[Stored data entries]
= = = =

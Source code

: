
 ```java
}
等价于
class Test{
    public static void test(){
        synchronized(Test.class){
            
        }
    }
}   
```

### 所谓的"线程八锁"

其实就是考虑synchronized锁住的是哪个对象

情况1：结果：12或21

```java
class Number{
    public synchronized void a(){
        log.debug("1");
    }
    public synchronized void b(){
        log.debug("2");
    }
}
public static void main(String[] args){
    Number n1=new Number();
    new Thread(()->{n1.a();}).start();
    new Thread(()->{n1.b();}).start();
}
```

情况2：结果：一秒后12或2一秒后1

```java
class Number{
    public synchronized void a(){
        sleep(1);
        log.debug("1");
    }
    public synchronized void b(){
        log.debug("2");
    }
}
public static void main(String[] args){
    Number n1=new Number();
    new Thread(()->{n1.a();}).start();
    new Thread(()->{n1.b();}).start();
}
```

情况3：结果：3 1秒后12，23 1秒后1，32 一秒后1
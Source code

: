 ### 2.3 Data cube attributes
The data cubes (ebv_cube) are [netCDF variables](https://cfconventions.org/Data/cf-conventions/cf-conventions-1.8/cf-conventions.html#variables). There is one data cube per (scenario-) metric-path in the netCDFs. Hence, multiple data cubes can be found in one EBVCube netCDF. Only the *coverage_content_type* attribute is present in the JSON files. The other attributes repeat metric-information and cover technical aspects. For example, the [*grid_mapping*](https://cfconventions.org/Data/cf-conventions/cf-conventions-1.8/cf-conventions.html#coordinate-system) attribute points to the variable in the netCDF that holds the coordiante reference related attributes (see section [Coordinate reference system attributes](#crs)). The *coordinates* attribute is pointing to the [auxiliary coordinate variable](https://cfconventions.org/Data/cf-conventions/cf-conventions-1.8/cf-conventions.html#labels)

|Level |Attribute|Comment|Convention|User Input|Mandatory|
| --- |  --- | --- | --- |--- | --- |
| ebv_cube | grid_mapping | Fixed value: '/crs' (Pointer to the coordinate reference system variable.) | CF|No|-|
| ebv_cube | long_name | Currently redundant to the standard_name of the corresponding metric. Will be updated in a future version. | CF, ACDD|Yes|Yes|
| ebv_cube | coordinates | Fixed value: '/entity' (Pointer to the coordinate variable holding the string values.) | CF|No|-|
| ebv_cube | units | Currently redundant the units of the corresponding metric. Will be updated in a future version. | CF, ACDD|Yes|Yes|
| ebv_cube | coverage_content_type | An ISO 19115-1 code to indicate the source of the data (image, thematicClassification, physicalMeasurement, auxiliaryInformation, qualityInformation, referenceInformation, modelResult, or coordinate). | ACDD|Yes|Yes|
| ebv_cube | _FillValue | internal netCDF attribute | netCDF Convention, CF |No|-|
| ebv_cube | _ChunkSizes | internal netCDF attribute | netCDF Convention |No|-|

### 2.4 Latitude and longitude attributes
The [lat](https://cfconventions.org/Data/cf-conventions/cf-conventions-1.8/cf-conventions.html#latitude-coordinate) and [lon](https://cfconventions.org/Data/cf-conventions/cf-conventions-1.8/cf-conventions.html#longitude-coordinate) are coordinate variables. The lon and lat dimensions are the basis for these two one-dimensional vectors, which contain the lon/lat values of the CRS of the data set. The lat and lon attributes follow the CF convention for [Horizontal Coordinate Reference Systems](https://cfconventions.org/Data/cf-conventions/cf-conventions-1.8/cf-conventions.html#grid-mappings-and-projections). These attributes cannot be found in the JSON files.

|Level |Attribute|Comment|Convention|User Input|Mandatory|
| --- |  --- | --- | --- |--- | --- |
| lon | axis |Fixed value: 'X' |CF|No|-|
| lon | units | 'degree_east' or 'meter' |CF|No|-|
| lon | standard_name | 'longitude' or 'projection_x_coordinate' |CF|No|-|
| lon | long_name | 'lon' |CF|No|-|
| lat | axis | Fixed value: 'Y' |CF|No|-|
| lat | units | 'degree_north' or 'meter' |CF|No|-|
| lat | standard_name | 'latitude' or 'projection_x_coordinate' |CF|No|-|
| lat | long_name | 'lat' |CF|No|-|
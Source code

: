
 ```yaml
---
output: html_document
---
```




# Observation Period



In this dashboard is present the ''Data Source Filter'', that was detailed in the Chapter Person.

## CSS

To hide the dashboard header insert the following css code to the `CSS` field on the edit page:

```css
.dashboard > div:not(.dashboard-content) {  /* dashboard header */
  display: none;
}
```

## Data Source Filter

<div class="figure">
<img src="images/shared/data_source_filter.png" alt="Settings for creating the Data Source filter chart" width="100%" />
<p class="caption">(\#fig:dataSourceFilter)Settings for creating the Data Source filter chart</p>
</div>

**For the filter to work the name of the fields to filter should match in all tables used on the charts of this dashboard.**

= = = =

* [Work order] Please copy each line of the records above that holds the word "Fixed".

* [Response area]
| ebv_cube | grid_mapping | Fixed value: '/crs' (Pointer to the coordinate reference system variable.) | CF|No|-|
| ebv_cube | coordinates | Fixed value: '/entity' (Pointer to the coordinate variable holding the string values.) | CF|No|-|
| lon | axis |Fixed value: 'X' |CF|No|-|
| lat | axis | Fixed value: 'Y' |CF|No|-|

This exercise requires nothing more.